La extraordinaria confluencia entre la firma del acuerdo de asociación estratégica Irán-China y la saga Ever Given en el Canal de Suez seguramente generará un impulso renovado hacia la Iniciativa Belt and Road (BRI) y todos los corredores interconectados de la integración de Eurasia.

Este es el desarrollo geoeconómico más importante en el suroeste de Asia en siglos, incluso más crucial que el apoyo geopolítico y militar a Damasco por parte de Rusia desde 2015.

Múltiples corredores ferroviarios terrestres en Eurasia con trenes de carga abarrotados de mercancías, el más emblemático de los cuales posiblemente sea Chongqin-Duisburg, son un elemento clave de BRI. En unos años, todo esto se llevará a cabo en trenes de alta velocidad.

El corredor terrestre clave es Xinjiang-Kazajstán, y luego hacia Rusia y más allá; el otro atraviesa Asia Central e Irán, hasta Turquía, los Balcanes y Europa del Este. Puede llevar tiempo, en términos de volumen, competir con las rutas marítimas, pero la reducción sustancial en el tiempo de envío ya está impulsando un aumento masivo de carga.

La conexión estratégica Irán-China está destinada a acelerar todos los corredores interconectados que conducen y cruzan el suroeste de Asia.
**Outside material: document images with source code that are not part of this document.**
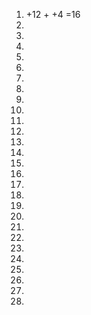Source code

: 1. +12 + +4 =16
2. 
3. 
4. 
5. 
6. 
7. 
8. 
9. 
10. 
11. 
12. 
13. 
  1. 
  2. 
  3. 
  4. 
14. 
  1. 
  2. 
  3. 
  4. 
15. 
16. 
  1. 
  2. 
  3. 
  4. 
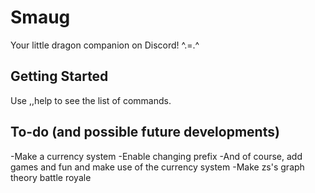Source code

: # Smaug
Your little dragon companion on Discord! ^.=.^

## Getting Started
Use ,,help to see the list of commands.

## To-do (and possible future developments)
-Make a currency system
-Enable changing prefix
-And of course, add games and fun and make use of the currency system
-Make zs's graph theory battle royale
Fundamentalmente, múltiples corredores de conectividad comercial BRI están directamente vinculados al establecimiento de rutas alternativas al tránsito de petróleo y gas, controladas o “supervisadas” por el Hegemón desde 1945: Suez, Malacca, Hormuz, Bab al Mandeb.

Las conversaciones informales con los comerciantes del Golfo Pérsico han revelado un gran escepticismo sobre la razón principal de la saga Ever Given. Los pilotos de la marina mercante coinciden en que los vientos en una tormenta del desierto no fueron suficientes para acosar a un mega-buque portacontenedores de última generación equipado con sistemas de navegación muy complejos. El escenario de error piloto, inducido o no, se está considerando seriamente.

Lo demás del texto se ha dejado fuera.